Comparison

As much as we are fond of it, urlgrabber may not be for everyone. There are several options out there for fetching files, each with their strengths and weaknesses. If you're writing a python program, there seem to be three major options: urllib2, urlgrabber, or pycURL. Here, we discuss the various tradeoffs of these tools, and the types of programs that might be best served by each:

urllib2

urllib2 is a pure-python module that comes with the python distribution. It's extremely well-designed and flexible. It is, however, pretty basic. urlgrabber is actually based on urllib2.

pros

urllib2 comes with python, so you don't need to include or require any other dependencies
it's pure python, so if you need to tweek some behavior, you usually can pretty easily.

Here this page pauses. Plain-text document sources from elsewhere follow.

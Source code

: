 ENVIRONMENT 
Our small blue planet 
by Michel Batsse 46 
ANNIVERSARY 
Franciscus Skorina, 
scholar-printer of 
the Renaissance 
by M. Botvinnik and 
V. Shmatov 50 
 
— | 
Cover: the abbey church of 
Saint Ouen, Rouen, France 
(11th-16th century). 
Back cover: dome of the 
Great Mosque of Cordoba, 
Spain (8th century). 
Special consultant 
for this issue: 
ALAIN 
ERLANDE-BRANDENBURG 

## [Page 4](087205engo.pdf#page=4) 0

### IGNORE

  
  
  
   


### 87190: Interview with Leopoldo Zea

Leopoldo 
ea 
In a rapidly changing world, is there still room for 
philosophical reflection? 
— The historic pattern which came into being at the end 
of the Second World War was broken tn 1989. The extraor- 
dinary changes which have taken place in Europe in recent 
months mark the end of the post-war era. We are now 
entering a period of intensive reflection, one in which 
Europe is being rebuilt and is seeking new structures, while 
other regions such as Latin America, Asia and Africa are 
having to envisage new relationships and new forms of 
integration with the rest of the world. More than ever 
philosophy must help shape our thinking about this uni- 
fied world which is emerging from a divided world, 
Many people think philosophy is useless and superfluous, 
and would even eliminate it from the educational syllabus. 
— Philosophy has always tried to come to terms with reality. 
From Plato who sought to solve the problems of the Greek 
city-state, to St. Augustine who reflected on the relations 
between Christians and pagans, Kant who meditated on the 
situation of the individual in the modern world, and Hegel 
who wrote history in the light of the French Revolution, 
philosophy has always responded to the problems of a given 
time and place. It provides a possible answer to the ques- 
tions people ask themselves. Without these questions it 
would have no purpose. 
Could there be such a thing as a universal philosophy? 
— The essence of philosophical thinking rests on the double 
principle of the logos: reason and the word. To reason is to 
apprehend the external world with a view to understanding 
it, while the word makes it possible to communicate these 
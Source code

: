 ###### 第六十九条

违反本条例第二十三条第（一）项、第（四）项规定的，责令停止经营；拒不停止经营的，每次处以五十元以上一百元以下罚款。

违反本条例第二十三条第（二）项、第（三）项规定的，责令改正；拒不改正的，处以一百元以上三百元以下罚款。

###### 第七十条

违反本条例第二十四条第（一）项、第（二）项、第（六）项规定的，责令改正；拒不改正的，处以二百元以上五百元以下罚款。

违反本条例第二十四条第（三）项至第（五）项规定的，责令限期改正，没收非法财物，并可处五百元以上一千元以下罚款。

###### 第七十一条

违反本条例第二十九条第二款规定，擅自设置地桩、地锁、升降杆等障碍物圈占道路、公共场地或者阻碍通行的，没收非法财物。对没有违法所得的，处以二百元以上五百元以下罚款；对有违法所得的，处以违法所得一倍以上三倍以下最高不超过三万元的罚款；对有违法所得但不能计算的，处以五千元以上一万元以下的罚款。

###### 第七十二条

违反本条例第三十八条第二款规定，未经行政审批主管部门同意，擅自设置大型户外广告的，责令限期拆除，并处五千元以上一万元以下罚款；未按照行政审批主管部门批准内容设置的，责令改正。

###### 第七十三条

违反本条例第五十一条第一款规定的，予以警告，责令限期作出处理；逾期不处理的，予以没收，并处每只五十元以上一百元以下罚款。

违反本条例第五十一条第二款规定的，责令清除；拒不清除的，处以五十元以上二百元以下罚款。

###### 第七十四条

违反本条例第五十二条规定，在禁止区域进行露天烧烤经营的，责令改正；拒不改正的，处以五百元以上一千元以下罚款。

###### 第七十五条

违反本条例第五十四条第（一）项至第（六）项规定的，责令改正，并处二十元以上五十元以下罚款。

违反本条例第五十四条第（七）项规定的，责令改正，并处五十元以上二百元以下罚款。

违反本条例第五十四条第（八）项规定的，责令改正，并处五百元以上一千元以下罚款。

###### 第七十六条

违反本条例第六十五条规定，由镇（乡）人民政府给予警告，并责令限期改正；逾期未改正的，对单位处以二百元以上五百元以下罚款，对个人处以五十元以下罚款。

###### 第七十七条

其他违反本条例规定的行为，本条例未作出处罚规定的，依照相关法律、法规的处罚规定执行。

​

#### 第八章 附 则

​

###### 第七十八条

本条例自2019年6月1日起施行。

Its great design makes this easier.

cons

it's pure python, so it's a little slower than pycURL
it's a relatively raw inteface to the underlying protocols, so if you need to do anything other than get a file object for a remote file, you're going to be hip-deep in some not-so-simple code

good matches

urllib2 might be a good match for your application if you only need very basic url access or (at the other extreme) you need to do some very crazy protocol-level stuff. Because it is pure python, you're not likely to be limited by some bug or quirk in the implementation, because you can always just sublass around it if you need to.

urlgrabber

urlgrabber is also pure python, with all the associated good and bad that it brings. urlgrabber offers many features over urllib2, but with little of the risk of pycURL; because urlgrabber is pure python and actually based on urllib2, you retain all of urllib2's flexibility and power, but with a much more friendly and featureful interface.

pros

urlgrabber provides most of the common features that applications will need (unlike urllib2).
it's pure python, so it's very easy to modify behavior from top to bottom should you really need to.

cons

it's pure python, so it's slower than pycURL. In fact, it's a layer over urllib2, so it's probably the slowest of the three options. That may be deceptive, though, because if you implement urlgrabber-like features, you'll likely be in the same boat (because that's exactly what we did).

good matches

urlgrabber may be a good choice if you need some fancy features but want to retain the flexibility of pure python.

pycURL

pycURL is a python interface to libcurl, which is a great C library. It supports many crazy features and is very fast.

pros

it's very fast because it's almost all in C.
it supports lots of extreme features like SSL-ed FTP and gopher.

cons

it's a C library, which means you must either require it, or distribute a mixed package
it's a C library, so if it behaves in a way that doesn't work for you, you're kinda SOL. You can hope that the authors change the behavior, you can distribute your own forked version, or you use something like urllib2 or urlgrabber for special cases.

good matches

If maximum speed or exotic features (like gopher) are essential and you're sure you won't need to make fine adjustments, then pycURL may be the way to go.